<<<<

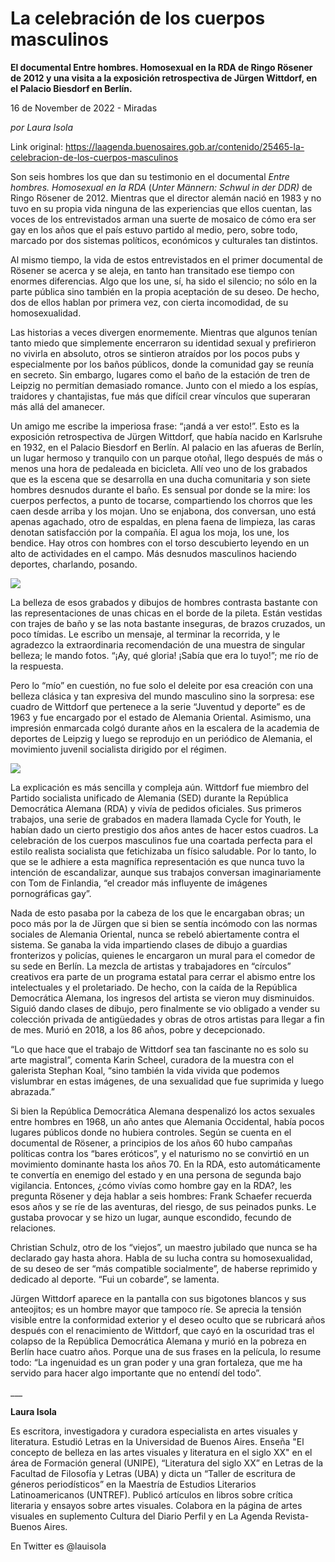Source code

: # La celebración de los cuerpos masculinos

**El documental Entre hombres. Homosexual en la RDA de Ringo Rösener de 2012 y una visita a la exposición retrospectiva de Jürgen Wittdorf, en el Palacio Biesdorf en Berlín.**

16 de November de 2022 - Miradas

_por Laura Isola_

Link original: https://laagenda.buenosaires.gob.ar/contenido/25465-la-celebracion-de-los-cuerpos-masculinos



Son seis hombres los que dan su testimonio en el documental *Entre hombres. Homosexual en la RDA* (*Unter Männern: Schwul in der DDR)* de Ringo Rösener de 2012. Mientras que el director alemán nació en 1983 y no tuvo en su propia vida ninguna de las experiencias que ellos cuentan, las voces de los entrevistados arman una suerte de mosaico de cómo era ser gay en los años que el país estuvo partido al medio, pero, sobre todo, marcado por dos sistemas políticos, económicos y culturales tan distintos.




Al mismo tiempo, la vida de estos entrevistados en el primer documental de Rösener se acerca y se aleja, en tanto han transitado ese tiempo con enormes diferencias. Algo que los une, sí, ha sido el silencio; no sólo en la parte pública sino también en la propia aceptación de su deseo. De hecho, dos de ellos hablan por primera vez, con cierta incomodidad, de su homosexualidad.




Las historias a veces divergen enormemente. Mientras que algunos tenían tanto miedo que simplemente encerraron su identidad sexual y prefirieron no vivirla en absoluto, otros se sintieron atraídos por los pocos pubs y especialmente por los baños públicos, donde la comunidad gay se reunía en secreto. Sin embargo, lugares como el baño de la estación de tren de Leipzig no permitían demasiado romance. Junto con el miedo a los espías, traidores y chantajistas, fue más que difícil crear vínculos que superaran más allá del amanecer.




Un amigo me escribe la imperiosa frase: “¡andá a ver esto!”. Esto es la exposición retrospectiva de Jürgen Wittdorf, que había nacido en Karlsruhe en 1932, en el Palacio Biesdorf en Berlín. Al palacio en las afueras de Berlín, un lugar hermoso y tranquilo con un parque otoñal, llego después de más o menos una hora de pedaleada en bicicleta. Allí veo uno de los grabados que es la escena que se desarrolla en una ducha comunitaria y son siete hombres desnudos durante el baño. Es sensual por donde se la mire: los cuerpos perfectos, a punto de tocarse, compartiendo los chorros que les caen desde arriba y los mojan. Uno se enjabona, dos conversan, uno está apenas agachado, otro de espaldas, en plena faena de limpieza, las caras denotan satisfacción por la compañía. El agua los moja, los une, los bendice. Hay otros con hombres con el torso descubierto leyendo en un alto de actividades en el campo. Más desnudos masculinos haciendo deportes, charlando, posando.




![](https://cdn.feater.me/files/images/665233/484cf45a-6b52-4d17-9436-1128af14a25e.jpeg)




La belleza de esos grabados y dibujos de hombres contrasta bastante con las representaciones de unas chicas en el borde de la pileta. Están vestidas con trajes de baño y se las nota bastante inseguras, de brazos cruzados, un poco tímidas. Le escribo un mensaje, al terminar la recorrida, y le agradezco la extraordinaria recomendación de una muestra de singular belleza; le mando fotos. “¡Ay, qué gloria! ¡Sabía que era lo tuyo!”; me río de la respuesta.




Pero lo “mío” en cuestión, no fue solo el deleite por esa creación con una belleza clásica y tan expresiva del mundo masculino sino la sorpresa: ese cuadro de Wittdorf que pertenece a la serie “Juventud y deporte” es de 1963 y fue encargado por el estado de Alemania Oriental. Asimismo, una impresión enmarcada colgó durante años en la escalera de la academia de deportes de Leipzig y luego se reprodujo en un periódico de Alemania, el movimiento juvenil socialista dirigido por el régimen.




![](https://cdn.feater.me/files/images/665237/e18939ef-afab-4f1b-a9ba-1fcb90b5b451.jpeg)




La explicación es más sencilla y compleja aún. Wittdorf fue miembro del Partido socialista unificado de Alemania (SED) durante la República Democrática Alemana (RDA) y vivía de pedidos oficiales. Sus primeros trabajos, una serie de grabados en madera llamada Cycle for Youth, le habían dado un cierto prestigio dos años antes de hacer estos cuadros. La celebración de los cuerpos masculinos fue una coartada perfecta para el estilo realista socialista que fetichizaba un físico saludable. Por lo tanto, lo que se le adhiere a esta magnífica representación es que nunca tuvo la intención de escandalizar, aunque sus trabajos conversan imaginariamente con Tom de Finlandia, “el creador más influyente de imágenes pornográficas gay”.




Nada de esto pasaba por la cabeza de los que le encargaban obras; un poco más por la de Jürgen que si bien se sentía incómodo con las normas sociales de Alemania Oriental, nunca se rebeló abiertamente contra el sistema. Se ganaba la vida impartiendo clases de dibujo a guardias fronterizos y policías, quienes le encargaron un mural para el comedor de su sede en Berlín. La mezcla de artistas y trabajadores en “círculos” creativos era parte de un programa estatal para cerrar el abismo entre los intelectuales y el proletariado. De hecho, con la caída de la República Democrática Alemana, los ingresos del artista se vieron muy disminuidos. Siguió dando clases de dibujo, pero finalmente se vio obligado a vender su colección privada de antigüedades y obras de otros artistas para llegar a fin de mes. Murió en 2018, a los 86 años, pobre y decepcionado.




“Lo que hace que el trabajo de Wittdorf sea tan fascinante no es solo su arte magistral”, comenta Karin Scheel, curadora de la muestra con el galerista Stephan Koal, “sino también la vida vivida que podemos vislumbrar en estas imágenes, de una sexualidad que fue suprimida y luego abrazada.”




Si bien la República Democrática Alemana despenalizó los actos sexuales entre hombres en 1968, un año antes que Alemania Occidental, había pocos lugares públicos donde no hubiera controles. Según se cuenta en el documental de Rösener, a principios de los años 60 hubo campañas políticas contra los “bares eróticos”, y el naturismo no se convirtió en un movimiento dominante hasta los años 70. En la RDA, esto automáticamente te convertía en enemigo del estado y en una persona de segunda bajo vigilancia. Entonces, ¿cómo vivías como hombre gay en la RDA?, les pregunta Rösener y deja hablar a seis hombres: Frank Schaefer recuerda esos años y se ríe de las aventuras, del riesgo, de sus peinados punks. Le gustaba provocar y se hizo un lugar, aunque escondido, fecundo de relaciones.




Christian Schulz, otro de los “viejos”, un maestro jubilado que nunca se ha declarado gay hasta ahora. Habla de su lucha contra su homosexualidad, de su deseo de ser “más compatible socialmente”, de haberse reprimido y dedicado al deporte. “Fui un cobarde”, se lamenta.




Jürgen Wittdorf aparece en la pantalla con sus bigotones blancos y sus anteojitos; es un hombre mayor que tampoco ríe. Se aprecia la tensión visible entre la conformidad exterior y el deseo oculto que se rubricará años después con el renacimiento de Wittdorf, que cayó en la oscuridad tras el colapso de la República Democrática Alemana y murió en la pobreza en Berlín hace cuatro años. Porque una de sus frases en la película, lo resume todo: “La ingenuidad es un gran poder y una gran fortaleza, que me ha servido para hacer algo importante que no entendí del todo”.




\_\_\_




**Laura Isola**




Es escritora, investigadora y curadora especialista en artes visuales y literatura. Estudió Letras en la Universidad de Buenos Aires. Enseña "El concepto de belleza en las artes visuales y literatura en el siglo XX" en el área de Formación general (UNIPE), “Literatura del siglo XX” en Letras de la Facultad de Filosofía y Letras (UBA) y dicta un “Taller de escritura de géneros periodísticos” en la Maestría de Estudios Literarios Latinoamericanos (UNTREF). Publicó artículos en libros sobre crítica literaria y ensayos sobre artes visuales. Colabora en la página de artes visuales en suplemento Cultura del Diario Perfil y en La Agenda Revista-Buenos Aires.




En Twitter es @lauisola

>>>>

- **Exercise instructions**
How many lines in the data above contain the string "images"? Reply with only the number.

- **Final answer**
2